Xen is virtualization software that enables the parallel operation of multiple virtual machines on a physical computer. The software originates from a research project conducted at the University of Cambridge.
Xen can be used for paravirtualization as well as in the area of true virtualization.
Modification of the guest systems is necessary on systems that do not offer hardware-based virtualization to allow them to run under Xen. These modifications enable the guest operating systems to cooperate with Xen, in which case paravirtualized systems operate with virtually no loss of speed. The relevant patches are available for a range of popular operating systems, such as Linux, OpenSolaris, and the BSD derivatives.
Xen also enables true virtualization with the presence of hardware-based virtualization functions, as can be found in modern processors. This has the benefit that the guest systems do not need to be modified.
Operation
Xen Hypervisor operates at the lowest level. It divides the virtual machines, which are referred to as domains. It is also responsible for managing processes, resources, and interrupts. The host system, Domain-0, is responsible for managing the guest systems as well as the use of the hardware. The outstanding hardware support of the Linux kernel, which is compatible with Domain-0, therefore also benefits all guest systems. The guest operating systems run exclusively as user domains (DomUs).
Alternatively, there is also the option of operating NetBSD or OpenSolaris in Domain-0.
Xen is free software; the source code is freely available on the project page .
oVirt is a complete Open Source virtualization management platform. oVirt is based on the kernel-based Linux Hypervisor KVM and the RHEV-M Management server, which was released to the Open Source community by Red Hat.
This includes comprehensive, web-based user interfaces for administrators and users. oVirt supports the live migration of virtual machines and hard drives between hosts and storage systems. Hosts, storage, and network configurations can be managed and maintained via the user interface.
Proxmox Virtual Environment (or Proxmox VE) is a comprehensive open source virtualization platform for Qemu KVM and LXC. Proxmox as a virtualization solution is based on the Linux distribution Debian and enables an uncomplicated, efficient deployment of virtual machines and containers. Administration and configuration is carried out either via a user-friendly web interface, an API or via the regular command line, which also enables the entire administration via classic configuration management tools such as Ansible or Puppet.
Proxmox VE can be operated both as a stand-alone machine or in a cluster consisting of several machines, which offers further advantages in terms of availability. In cluster operation, CoroSync is used to distribute the configuration.
With Software-Defined Networking (SDN), Proxmox VE enables the creation and management of complex network configurations. Virtual networks (VNets) can be set up and network traffic can be efficiently managed across multiple nodes and clusters.
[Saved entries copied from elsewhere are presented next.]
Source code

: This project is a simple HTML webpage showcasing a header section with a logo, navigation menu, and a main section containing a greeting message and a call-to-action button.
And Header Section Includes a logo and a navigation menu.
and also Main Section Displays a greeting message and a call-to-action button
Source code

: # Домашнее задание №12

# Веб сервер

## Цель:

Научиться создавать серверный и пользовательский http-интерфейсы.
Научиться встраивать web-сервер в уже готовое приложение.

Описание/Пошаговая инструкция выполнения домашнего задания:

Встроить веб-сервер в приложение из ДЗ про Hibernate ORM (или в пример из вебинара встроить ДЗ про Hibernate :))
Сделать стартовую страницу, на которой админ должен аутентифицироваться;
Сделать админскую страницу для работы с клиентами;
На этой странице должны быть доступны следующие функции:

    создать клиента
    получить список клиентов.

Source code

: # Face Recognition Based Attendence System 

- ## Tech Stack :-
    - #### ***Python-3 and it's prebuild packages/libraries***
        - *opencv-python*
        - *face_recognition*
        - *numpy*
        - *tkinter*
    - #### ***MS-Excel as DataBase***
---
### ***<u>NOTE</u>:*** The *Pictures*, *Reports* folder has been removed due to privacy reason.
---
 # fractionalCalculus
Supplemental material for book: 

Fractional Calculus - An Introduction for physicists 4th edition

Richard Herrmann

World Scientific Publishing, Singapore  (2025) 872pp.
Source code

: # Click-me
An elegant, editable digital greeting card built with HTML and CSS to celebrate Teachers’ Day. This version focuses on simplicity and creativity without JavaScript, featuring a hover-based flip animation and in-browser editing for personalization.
With its many options for integrating hard disk storage, Proxmox VE leaves nothing to be desired. Distributed storage solutions such as Ceph, central NFS or iSCSI solutions or local data storage with ZFS and snapshots are just some of the many options available. The use of NVMe-oF in conjunction with Proxmox enables a significant increase in performance in virtualized environments by enabling fast and low-latency access to NVMe storage over networks, which improves the efficiency of data-intensive applications and enables optimized resource utilization.
Proxmox VE is continuously being improved. For example, the Proxmox Backup Server is a backup solution that enables the backup and recovery of VMs and containers, both as stand-alone software and with full integration into Proxmox VE. The ecosystem around Proxmox VE is also constantly growing. Proxmox can be managed wonderfully with Ansible or Terraform.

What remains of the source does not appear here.